Lewis Susan J, Mueller Bruce A
Department of Clinical, Social, and Administrative Sciences, University of Michigan College of Pharmacy, Ann Arbor, MI, USA.
Department of Clinical, Social, and Administrative Sciences, University of Michigan College of Pharmacy, Ann Arbor, MI, USA
J Intensive Care Med. 2016 Mar;31(3):164-76. doi: 10.1177/0885066614555490. Epub 2014 Oct 16.

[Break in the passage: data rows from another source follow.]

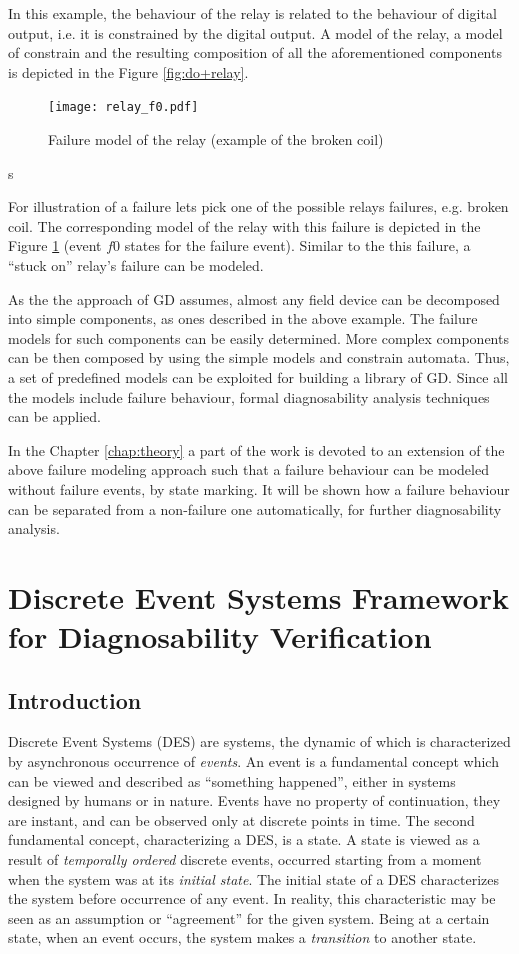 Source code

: In this example, the behaviour of the relay is related to the behaviour of
digital output, i.e. it is constrained by the digital output. A model of the
relay, a model of constrain and the resulting composition of all the
aforementioned components is depicted in the Figure \ref{fig:do+relay}.

\begin{figure}[t]
	\centering
	\texttt{[image: relay\_f0.pdf]}
	\caption{Failure model of the relay (example of the broken coil) }
	\label{fig:relay_f0}
\end{figure}s

For illustration of a failure lets pick one of the possible relays failures,
e.g. broken coil. The corresponding model of the relay with this failure is
depicted in the Figure \ref{fig:relay_f0} (event $f0$ states for the failure
event). Similar to the this failure, a ``stuck on'' relay's failure can be
modeled.

As the the approach of GD assumes, almost any field device can be decomposed
into simple components, as ones described in the above example. The failure
models for such components can be easily determined. More complex components can
be then composed by using the simple models and constrain automata. Thus, a
set of predefined models can be exploited for building a library of GD. Since
all the models include failure behaviour, formal diagnosability analysis
techniques can be applied.

In the Chapter \ref{chap:theory} a part of the work is devoted to an extension
of the above failure modeling approach such that a failure behaviour can be
modeled without failure events, by state marking. It will be shown how a failure
behaviour can be separated from a non-failure one automatically, for further
diagnosability analysis.
 

\section{Discrete Event Systems Framework for Diagnosability Verification}

\subsection{Introduction}

Discrete Event Systems (DES) are systems, the dynamic of which is characterized
by asynchronous occurrence of \emph{events}. An event is a fundamental concept
which can be viewed and described as ``something happened'', either in systems
designed by humans or in nature. Events have no property of continuation, they
are instant, and can be observed only at discrete points in time. The second
fundamental concept, characterizing a DES, is a state. A state is viewed as a
result of \emph{temporally ordered} discrete events, occurred starting from a
moment when the system was at its \emph{initial state}. The initial state of a
DES characterizes the system before occurrence of any event. In reality, this
characteristic may be seen as an assumption or ``agreement'' for the given
system. Being at a certain state, when an event occurs, the system makes a
\emph{transition} to another state.


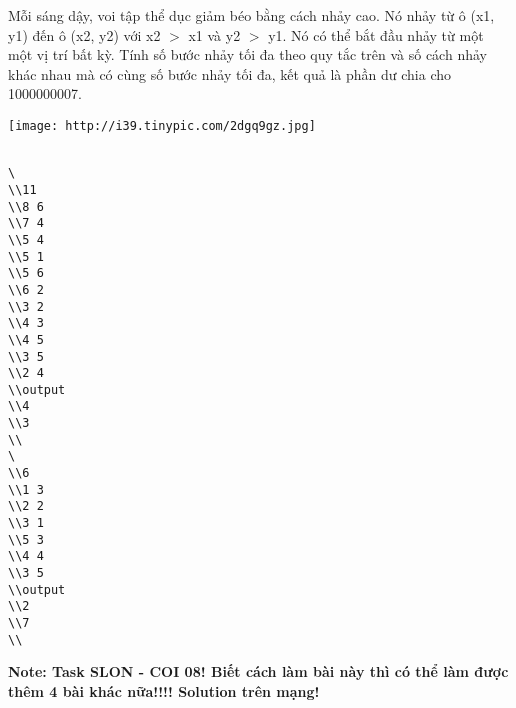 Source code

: Mỗi sáng dậy, voi tập thể dục giảm béo bằng cách nhảy cao. Nó nhảy từ ô (x1, y1) đến ô (x2, y2) với x2 $>$ x1 và y2 $>$ y1. Nó có thể bắt đầu nhảy từ một một vị trí bất kỳ. Tính số bước nhảy tối đa theo quy tắc trên và số cách nhảy khác nhau mà có cùng số bước nhảy tối đa, kết quả là phần dư chia cho 1000000007.  

\href{http://tinypic.com}{}


\texttt{[image: http://i39.tinypic.com/2dgq9gz.jpg]}
\begin{verbatim}

\ 
\\11 
\\8 6 
\\7 4 
\\5 4 
\\5 1 
\\5 6 
\\6 2 
\\3 2 
\\4 3 
\\4 5 
\\3 5 
\\2 4 
\\output 
\\4 
\\3 
\\
\ 
\\6 
\\1 3 
\\2 2 
\\3 1 
\\5 3 
\\4 4 
\\3 5 
\\output 
\\2 
\\7 
\\\end{verbatim}

\textbf{    Note: Task SLON - COI 08! Biết cách làm bài này thì có thể làm được thêm 4 bài khác nữa!!!! Solution trên mạng!   }
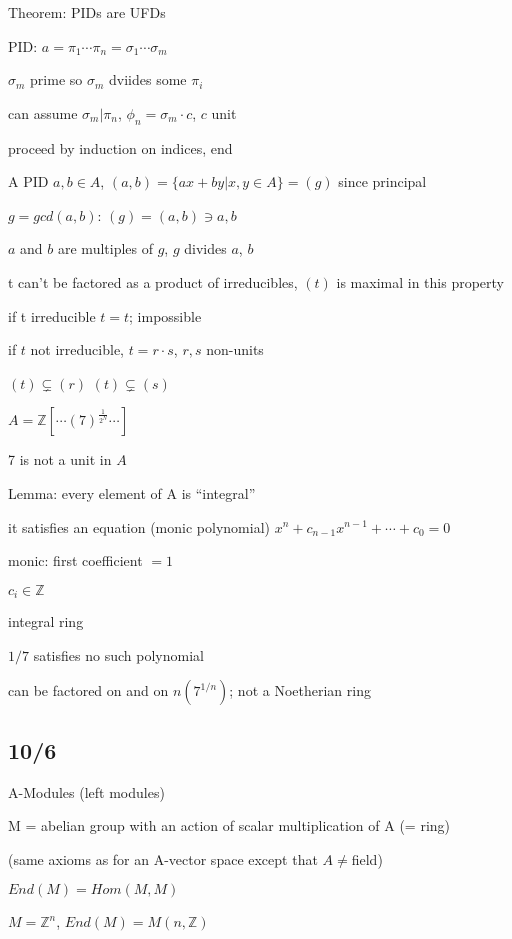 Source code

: \documentclass[12pt]{article}
\begin{document}
\noindent
Theorem: PIDs are UFDs

PID: $a = \pi_1 \cdots \pi_n = \sigma_1 \cdots \sigma_m$

$\sigma_m$ prime so $\sigma_m$ dviides some $\pi_i$

can assume $\sigma_m | \pi_n$, $\phi_n = \sigma_m \cdot c$, $c$ unit

proceed by induction on indices, end

\noindent
A PID $a, b \in A$, $(a, b) = \{ax + by | x, y \in A\} = (g)$ since principal

$g = gcd(a, b)$: $(g) = (a, b) \ni a, b$

$a$ and $b$ are multiples of $g$, $g$ divides $a$, $b$

\noindent
t can't be factored as a product of irreducibles, $(t)$ is maximal in this property

\noindent
if t irreducible $t = t$; impossible

if $t$ not irreducible, $t = r \cdot s$, $r, s$ non-units

$(t) \subsetneq (r)$ $(t) \subsetneq (s)$

\noindent
$A = \mathds{Z}[\cdots (7)^{\frac{1}{2^N}} \cdots]$

7 is not a unit in $A$

\noindent
Lemma: every element of A is ``integral''

it satisfies an equation (monic polynomial) $x^n + c_{n-1}x^{n-1} + \cdots + c_0 = 0$

monic: first coefficient $= 1$

$c_i \in \mathds{Z}$

integral ring

\noindent
$1/7$ satisfies no such polynomial

 can be factored on and on $n(7^{1/n})$; not a Noetherian ring

\subsection{10/6}

\noindent
A-Modules (left modules)

M = abelian group with an action of scalar multiplication of A (= ring)

(same axioms as for an A-vector space except that $A \neq $field)

\noindent
$End(M) = Hom(M, M)$

$M = \mathds{Z}^n$, $End(M) = M(n, \mathds{Z})$
\end{document}
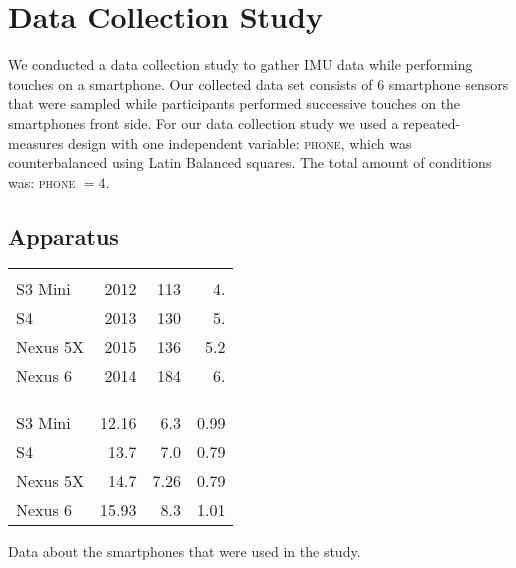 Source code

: \section{Data Collection Study}

We conducted a data collection study to gather IMU data while performing touches on a smartphone.
Our collected data set consists of 6 smartphone sensors that were sampled while participants performed successive touches on the smartphones front side. 
For our data collection study we used a repeated-measures design with one independent variable: \textsc{phone}, which was counterbalanced using Latin Balanced squares. 
The total amount of conditions was: \textsc{phone} $ = 4$.

\subsection{Apparatus}
\begin{margintable}
	\vspace{-3.9cm}
	\centering
	\begin{tabularx}{1.03\marginparwidth}{Xd{2.1}d{2.1}d{1.1}}
		\toprule
		&
		&    
		 &
		 \\
		\\
		\\
		\midrule
		S3 Mini  		& 2012 & 113 &  4. \\
		S4 				& 2013 & 130 &5.   \\
		Nexus 5X 		& 2015 & 136 &5.2  \\
		Nexus 6 		& 2014 & 184 & 6.  \\ 
		
		
		\bottomrule
		
		& &
		 &
		 \\ 
		\\
		\\
		\midrule
		S3 Mini  		& 12.16 & 6.3  & 0.99 \\
		S4 				& 13.7  & 7.0  & 0.79 \\
		Nexus 5X 		& 14.7  & 7.26 & 0.79 \\
		Nexus 6 		& 15.93 & 8.3  & 1.01 \\
		
		\bottomrule
	\end{tabularx}%
	\caption[Smartphone data]{\small Data about the smartphones that were used in the study.}
	\label{tab:devices}
\end{margintable}
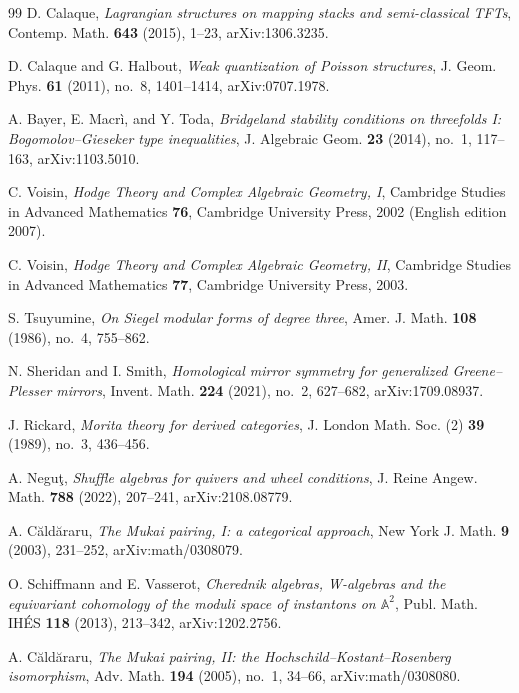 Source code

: \begin{thebibliography}{99}
D. Calaque, \emph{Lagrangian structures on mapping stacks and semi-classical TFTs}, Contemp. Math. \textbf{643} (2015), 1--23, arXiv:1306.3235.

D. Calaque and G. Halbout, \emph{Weak quantization of Poisson structures}, J. Geom. Phys. \textbf{61} (2011), no.~8, 1401--1414, arXiv:0707.1978.

A. Bayer, E. Macr\`i, and Y. Toda, \emph{Bridgeland stability conditions on threefolds I: Bogomolov--Gieseker type inequalities}, J. Algebraic Geom. \textbf{23} (2014), no.~1, 117--163, arXiv:1103.5010.

C. Voisin, \emph{Hodge Theory and Complex Algebraic Geometry, I}, Cambridge Studies in Advanced Mathematics \textbf{76}, Cambridge University Press, 2002 (English edition 2007).

C. Voisin, \emph{Hodge Theory and Complex Algebraic Geometry, II}, Cambridge Studies in Advanced Mathematics \textbf{77}, Cambridge University Press, 2003.

S. Tsuyumine, \emph{On Siegel modular forms of degree three}, Amer. J. Math. \textbf{108} (1986), no.~4, 755--862.

N. Sheridan and I. Smith, \emph{Homological mirror symmetry for generalized Greene--Plesser mirrors}, Invent. Math. \textbf{224} (2021), no.~2, 627--682, arXiv:1709.08937.

J. Rickard, \emph{Morita theory for derived categories}, J. London Math. Soc. (2) \textbf{39} (1989), no.~3, 436--456.

A. Negu\c{t}, \emph{Shuffle algebras for quivers and wheel conditions}, J. Reine Angew. Math. \textbf{788} (2022), 207--241, arXiv:2108.08779.

A. C{\u a}ld{\u a}raru, \emph{The Mukai pairing, I: a categorical approach}, New York J. Math. \textbf{9} (2003), 231--252, arXiv:math/0308079.

O. Schiffmann and E. Vasserot, \emph{Cherednik algebras, W-algebras and the equivariant cohomology of the moduli space of instantons on $\mathbb{A}^2$}, Publ. Math. IH\'ES \textbf{118} (2013), 213--342, arXiv:1202.2756. %

A. C{\u a}ld{\u a}raru, \emph{The Mukai pairing, II: the Hochschild--Kostant--Rosenberg isomorphism}, Adv. Math. \textbf{194} (2005), no.~1, 34--66, arXiv:math/0308080. %


\end{thebibliography}
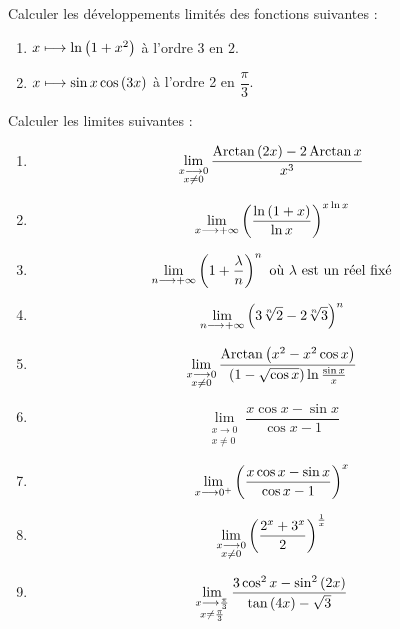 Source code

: \begin{corr}
\end{corr}

\begin{exo}[Exercice 7]
Calculer les développements limités des fonctions suivantes :

\begin{enumerate}
\item \(x\longmapsto\ln\left(1+x^2\right)\) à l'ordre 3 en \(2\). \\

\item \(x\longmapsto\sin x\cos\left(3x\right)\) à l'ordre 2 en \(\dfrac{\pi}{3}\).
\end{enumerate}
\end{exo}

\begin{corr}
\end{corr}

\begin{exo}[Exercice 8]
Calculer les limites suivantes :

\begin{enumerate}
\item \[\lim_{\substack{x\longrightarrow0 \\ x\not=0}}\dfrac{\operatorname{Arctan}\left(2x\right)-2\operatorname{Arctan} x}{x^3}\]

\item \[\lim_{x\longrightarrow+\infty}\left(\dfrac{\ln\left(1+x\right)}{\ln x}\right)^{x\ln x}\]

\item \[\lim_{n\longrightarrow+\infty}\left(1+\dfrac{\lambda}{n}\right)^n\text{ où \(\lambda\) est un réel fixé}\]

\item \[\lim_{n\longrightarrow+\infty}\left(3\sqrt[n]{2}-2\sqrt[n]{3}\right)^n\]

\item \[\lim_{\substack{x\longrightarrow0 \\ x\not=0}}\dfrac{\operatorname{Arctan}\left(x^2-x^2\cos x\right)}{\left(1-\sqrt{\cos x}\right)\ln\frac{\sin x}{x}}\]

\item \[\lim_{\substack{x\to0 \\ x\not=0}}\dfrac{x\cos x-\sin x}{\cos x-1}\]

\item \[\lim_{x\longrightarrow0^+}\left(\dfrac{x\cos x-\sin x}{\cos x-1}\right)^x\]

\item \[\lim_{\substack{x\longrightarrow0 \\ x\not=0}}\left(\dfrac{2^x+3^x}{2}\right)^{\frac{1}{x}}\]

\item \[\lim_{\substack{x\longrightarrow\frac{\pi}{3} \\ x\not=\frac{\pi}{3}}}\dfrac{3\cos^2x-\sin^2\left(2x\right)}{\tan\left(4x\right)-\sqrt{3}}\]
\end{enumerate}
\end{exo}


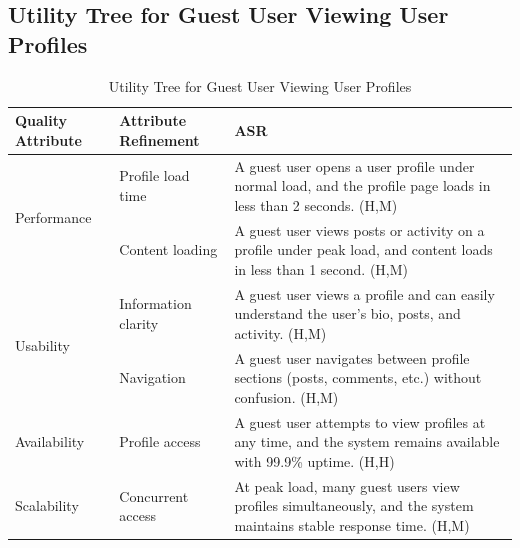 \documentclass{article}
\begin{document}
\subsection{Utility Tree for Guest User Viewing User Profiles}

\begin{table}[H]
    \centering
    \caption{Utility Tree for Guest User Viewing User Profiles}
    \begin{tabular}{|p{3cm}|p{4cm}|p{7cm}|}
        \hline
        \textbf{Quality Attribute} & \textbf{Attribute Refinement}                                                                                                       & \textbf{ASR} \\
        \hline

        \multirow{2}{*}{Performance}
                                   & Profile load time
                                   & A guest user opens a user profile under normal load, and the profile page loads in less than 2 seconds. (H,M)                                      \\
        \cline{2-3}
                                   & Content loading
                                   & A guest user views posts or activity on a profile under peak load, and content loads in less than 1 second. (H,M)                                  \\
        \hline

        \multirow{2}{*}{Usability}
                                   & Information clarity
                                   & A guest user views a profile and can easily understand the user's bio, posts, and activity. (H,M)                                                  \\
        \cline{2-3}
                                   & Navigation
                                   & A guest user navigates between profile sections (posts, comments, etc.) without confusion. (H,M)                                                   \\
        \hline

        Availability
                                   & Profile access
                                   & A guest user attempts to view profiles at any time, and the system remains available with 99.9\% uptime. (H,H)                                     \\
        \hline

        Scalability
                                   & Concurrent access
                                   & At peak load, many guest users view profiles simultaneously, and the system maintains stable response time. (H,M)                                  \\
        \hline


\end{tabular}
\end{table}
\end{document}
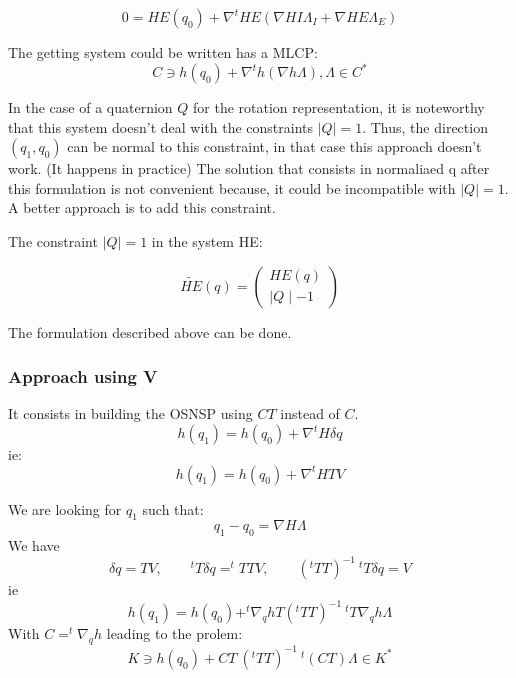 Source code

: \begin{equation}
  0=HE(q_0) + \nabla ^t HE (\nabla HI  \Lambda _I + \nabla HE \Lambda _E)
\end{equation}

The getting system could be written has a MLCP:
\begin{equation}
C \ni h(q_0)+ \nabla ^t h(\nabla h\Lambda) , \Lambda \in C^*
\end{equation}

In the case of a quaternion $Q$ for the rotation representation, it is noteworthy that this system doesn't deal with the constraints $\mid Q \mid = 1$. Thus, the direction $(q_1,q_0)$ can be normal to this constraint, in that case this approach doesn't work. (It happens in practice) The solution that consists in normaliaed q after this formulation is not convenient because, it could be incompatible with $\mid Q \mid = 1$. A better approach is to add this constraint.


The constraint $\mid Q \mid = 1$ in the system HE:

\begin{equation}
  \tilde {HE}(q)= \left(\begin{array}{l}
    HE(q)\\
    \mid Q \mid -1
\end{array}\right)
\end{equation}

The formulation described above can be done. 
\subsubsection{Approach using V}
It consists in building the OSNSP using $CT$ instead of $C$. 
\begin{equation}
\label{NE_projV}
h(q_1) = h(q_0)+\nabla ^t H \delta q
\end{equation}
ie:
\begin{equation}
\label{NE_projV}
h(q_1) = h(q_0)+\nabla ^t H T V
\end{equation}

We are looking for $q_1$ such that:
\begin{equation}
  q_1-q_0 = \nabla H \Lambda
\end{equation}
We have
\[\delta q=TV, \qquad ^tT\delta q=^tTTV, \qquad(^tTT)^{-1}~^tT\delta q=V\]
ie
\begin{equation}
  h(q_1)=h(q_0)+^t\nabla _q hT(^tTT)^{-1}~^tT\nabla _q h\Lambda
\end{equation}
With $C=^t\nabla _q h$ leading to the prolem:
\begin{equation}
K \ni h(q_0)+ CT~ (^tTT)^{-1}~ ^t(CT)   \Lambda \in K^*
\end{equation}
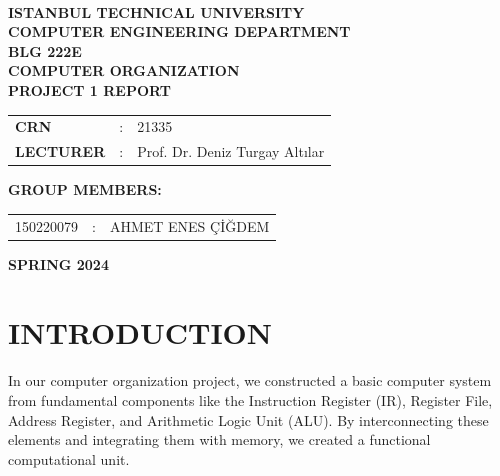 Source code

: \documentclass[pdftex,12pt,a4paper]{article}
\begin{document}
\begin{titlepage}
\begin{center}
\textbf{}\\
\textbf{\Large{ISTANBUL TECHNICAL UNIVERSITY}}\\
\vspace{0.5cm}
\textbf{\Large{COMPUTER ENGINEERING DEPARTMENT}}\\
\vspace{4cm}
\textbf{\Large{BLG 222E\\ COMPUTER ORGANIZATION\\ PROJECT 1 REPORT}}\\
\vspace{4cm}
\begin{table}[ht]
\centering
\Large{
\begin{tabular}{lcl}
\textbf{CRN}  & : & 21335 \\
\textbf{LECTURER}  & : & Prof. Dr. Deniz Turgay Altılar \\
\end{tabular}}
\end{table}
\vspace{1cm}
\textbf{\Large{GROUP MEMBERS:}}\\
\begin{table}[ht]
\centering
\Large{
\begin{tabular}{rcl}
150220079  & : & AHMET ENES ÇİĞDEM \\
\end{tabular}}
\end{table}
\vspace{2.8cm}
\textbf{\Large{SPRING 2024}}

\end{center}

\end{titlepage}

\thispagestyle{empty}
\setcounter{tocdepth}{4}
\tableofcontents
\clearpage

\setcounter{page}{1}

\section{INTRODUCTION}

In our computer organization project, we constructed a basic computer system from fundamental components like the Instruction Register (IR), Register File, Address Register, and Arithmetic Logic Unit (ALU). By interconnecting these elements and integrating them with memory, we created a functional computational unit.
\end{document}
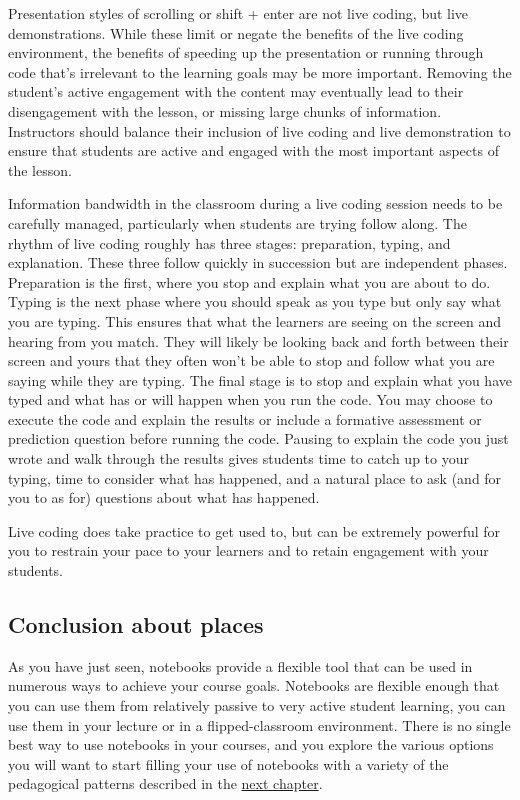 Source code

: \documentclass[]{book}
\begin{document}
Presentation styles of scrolling or shift + enter are not live coding,
but live demonstrations. While these limit or negate the benefits of the
live coding environment, the benefits of speeding up the presentation or
running through code that's irrelevant to the learning goals may be more
important. Removing the student's active engagement with the content may
eventually lead to their disengagement with the lesson, or missing large
chunks of information. Instructors should balance their inclusion of
live coding and live demonstration to ensure that students are active
and engaged with the most important aspects of the lesson.

Information bandwidth in the classroom during a live coding session
needs to be carefully managed, particularly when students are trying
follow along. The rhythm of live coding roughly has three stages:
preparation, typing, and explanation. These three follow quickly in
succession but are independent phases. Preparation is the first, where
you stop and explain what you are about to do. Typing is the next phase
where you should speak as you type but only say what you are typing.
This ensures that what the learners are seeing on the screen and hearing
from you match. They will likely be looking back and forth between their
screen and yours that they often won't be able to stop and follow what
you are saying while they are typing. The final stage is to stop and
explain what you have typed and what has or will happen when you run the
code. You may choose to execute the code and explain the results or
include a formative assessment or prediction question before running the
code. Pausing to explain the code you just wrote and walk through the
results gives students time to catch up to your typing, time to consider
what has happened, and a natural place to ask (and for you to as for)
questions about what has happened.

Live coding does take practice to get used to, but can be extremely
powerful for you to restrain your pace to your learners and to retain
engagement with your students.

\subsection{Conclusion about places}\label{conclusion-about-places}

As you have just seen, notebooks provide a flexible tool that can be
used in numerous ways to achieve your course goals. Notebooks are
flexible enough that you can use them from relatively passive to very
active student learning, you can use them in your lecture or in a
flipped-classroom environment. There is no single best way to use
notebooks in your courses, and you explore the various options you will
want to start filling your use of notebooks with a variety of the
pedagogical patterns described in the \protect\hyperlink{catalogue}{next
chapter}.
\end{document}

Increasing evidence suggests that antibiotic dosing in critically ill patients with acute kidney injury (AKI) often does not achieve pharmacodynamic goals, and the continued high mortality rate due to infectious causes appears to confirm these findings. Although there are compelling reasons why clinicians should use more aggressive antibiotic dosing, particularly in patients receiving aggressive renal replacement therapies, concerns for toxicity associated with higher doses are real. The presence of multisystem organ failure and polypharmacy predispose these patients to drug toxicity. This article examines the pharmacokinetic and pharmacodynamic consequences of critical illness, AKI, and renal replacement therapy and describes potential solutions to help clinicians give "enough but not too much" in these very complicated patients.
越来越多的证据表明,急性肾损伤(AKI)的重症患者使用抗生素的剂量常常无法达到药效学目标,而因感染导致的持续高死亡率似乎证实了这些发现。尽管有令人信服的理由让临床医生采用更积极的抗生素给药方式,尤其是在接受积极肾脏替代治疗的患者中,但对高剂量相关毒性的担忧是切实存在的。多系统器官衰竭和多种药物联合使用的情况使这些患者易发生药物毒性。本文探讨了危重病、急性肾损伤和肾脏替代治疗对药代动力学和药效学的影响,并描述了一些潜在的解决方案,以帮助临床医生在这些非常复杂的患者中做到“足够但不过量”给药。